CXL is an emerging technology that proposes a way to interconnect CPU and devices through coherent memory. It is already available in recent CPUs, and the first devices are about to hit the market. Unfortunately, much of the material available about CXL presents it either as a very high-level protocol---by classifying devices as memory providers, memory caching, or both---or at a very low level, describing packet formats and the low-level message exchanges that the protocol entails. Neither option presents to researchers wanting to enter the field the technology's true potential nor how to utilize it to unlock a potentially new way to build memory-intensive systems.
In this tutorial, we attempt to cover this gap. We first approach CXL from an architectural point of view and start discussing the new platform scenarios it opens. We then revisit cache coherence technology but using a unique angle: We explore a new way of reasoning about the coherent machinery as a means to move data across the cache/memory hierarchy.

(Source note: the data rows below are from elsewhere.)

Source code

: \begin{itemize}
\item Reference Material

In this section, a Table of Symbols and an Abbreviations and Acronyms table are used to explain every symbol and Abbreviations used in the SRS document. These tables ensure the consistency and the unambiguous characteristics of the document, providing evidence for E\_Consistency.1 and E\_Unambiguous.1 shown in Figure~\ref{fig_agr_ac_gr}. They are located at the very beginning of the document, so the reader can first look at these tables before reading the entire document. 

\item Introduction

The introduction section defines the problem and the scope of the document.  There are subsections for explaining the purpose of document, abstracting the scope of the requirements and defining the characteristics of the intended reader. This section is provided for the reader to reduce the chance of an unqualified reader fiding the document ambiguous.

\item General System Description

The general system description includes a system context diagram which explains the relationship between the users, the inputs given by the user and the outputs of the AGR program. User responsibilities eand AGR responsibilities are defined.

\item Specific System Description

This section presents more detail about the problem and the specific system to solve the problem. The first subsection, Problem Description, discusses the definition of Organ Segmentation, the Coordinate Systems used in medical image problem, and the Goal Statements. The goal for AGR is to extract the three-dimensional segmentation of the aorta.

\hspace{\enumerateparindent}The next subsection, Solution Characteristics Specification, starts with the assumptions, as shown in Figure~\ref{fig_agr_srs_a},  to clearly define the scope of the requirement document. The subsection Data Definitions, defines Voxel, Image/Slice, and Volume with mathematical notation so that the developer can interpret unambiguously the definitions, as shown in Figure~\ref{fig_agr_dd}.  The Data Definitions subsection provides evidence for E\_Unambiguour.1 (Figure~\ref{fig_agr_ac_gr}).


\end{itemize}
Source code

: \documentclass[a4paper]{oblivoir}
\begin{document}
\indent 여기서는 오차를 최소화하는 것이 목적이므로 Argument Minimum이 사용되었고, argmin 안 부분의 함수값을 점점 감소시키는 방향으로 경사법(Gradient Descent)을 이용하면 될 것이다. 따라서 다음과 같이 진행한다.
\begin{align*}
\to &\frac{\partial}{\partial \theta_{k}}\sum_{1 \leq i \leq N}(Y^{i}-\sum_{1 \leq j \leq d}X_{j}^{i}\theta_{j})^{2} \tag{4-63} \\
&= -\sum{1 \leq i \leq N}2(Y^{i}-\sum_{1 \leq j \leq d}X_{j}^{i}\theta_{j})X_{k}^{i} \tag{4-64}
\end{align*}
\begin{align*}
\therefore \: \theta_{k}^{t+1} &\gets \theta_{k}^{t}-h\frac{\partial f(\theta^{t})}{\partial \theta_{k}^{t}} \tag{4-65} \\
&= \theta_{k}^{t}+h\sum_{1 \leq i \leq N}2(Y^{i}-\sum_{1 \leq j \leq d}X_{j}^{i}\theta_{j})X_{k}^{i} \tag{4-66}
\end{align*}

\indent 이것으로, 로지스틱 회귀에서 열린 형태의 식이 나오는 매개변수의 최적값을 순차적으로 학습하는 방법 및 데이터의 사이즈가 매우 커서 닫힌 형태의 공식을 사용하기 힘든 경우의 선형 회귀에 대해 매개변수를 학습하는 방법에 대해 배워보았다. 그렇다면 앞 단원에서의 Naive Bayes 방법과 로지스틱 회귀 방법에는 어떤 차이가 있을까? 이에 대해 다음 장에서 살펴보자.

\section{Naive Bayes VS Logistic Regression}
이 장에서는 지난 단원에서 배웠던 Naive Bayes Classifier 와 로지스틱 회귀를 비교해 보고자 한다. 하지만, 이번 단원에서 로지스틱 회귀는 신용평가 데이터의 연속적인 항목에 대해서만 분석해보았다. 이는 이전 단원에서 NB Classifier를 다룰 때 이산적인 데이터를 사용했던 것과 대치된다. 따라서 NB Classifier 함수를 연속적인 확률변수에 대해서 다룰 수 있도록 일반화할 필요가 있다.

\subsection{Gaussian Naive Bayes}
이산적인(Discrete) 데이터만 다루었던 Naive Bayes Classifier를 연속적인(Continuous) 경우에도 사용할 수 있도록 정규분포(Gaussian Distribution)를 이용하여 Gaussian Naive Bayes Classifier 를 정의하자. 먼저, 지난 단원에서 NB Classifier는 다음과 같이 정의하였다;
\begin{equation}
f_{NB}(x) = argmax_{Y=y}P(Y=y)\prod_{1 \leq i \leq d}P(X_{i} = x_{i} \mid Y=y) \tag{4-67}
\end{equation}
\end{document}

This approach introduces a new perspective on data structures and how they can span this hierarchy and allows for reasoning about aspects such as concurrency, fault tolerance and correctness in a much easier way.
Only after the attendance understands these new possibilities that CXL opens do we dive into more detail on its underlying mechanisms. We do so by using actual, interactive observations of how coherence traffic occurs between a CPU and real CXL devices with the help of a protocol analyzer that captures the invalidation message traffic between them.
This topic is so rich and relevant for performance that we will present it through exercises and labs, providing ample opportunity for discussion.
We close the tutorial by presenting the development opportunities available today for researchers interested in getting into this field and discussing several open research directions.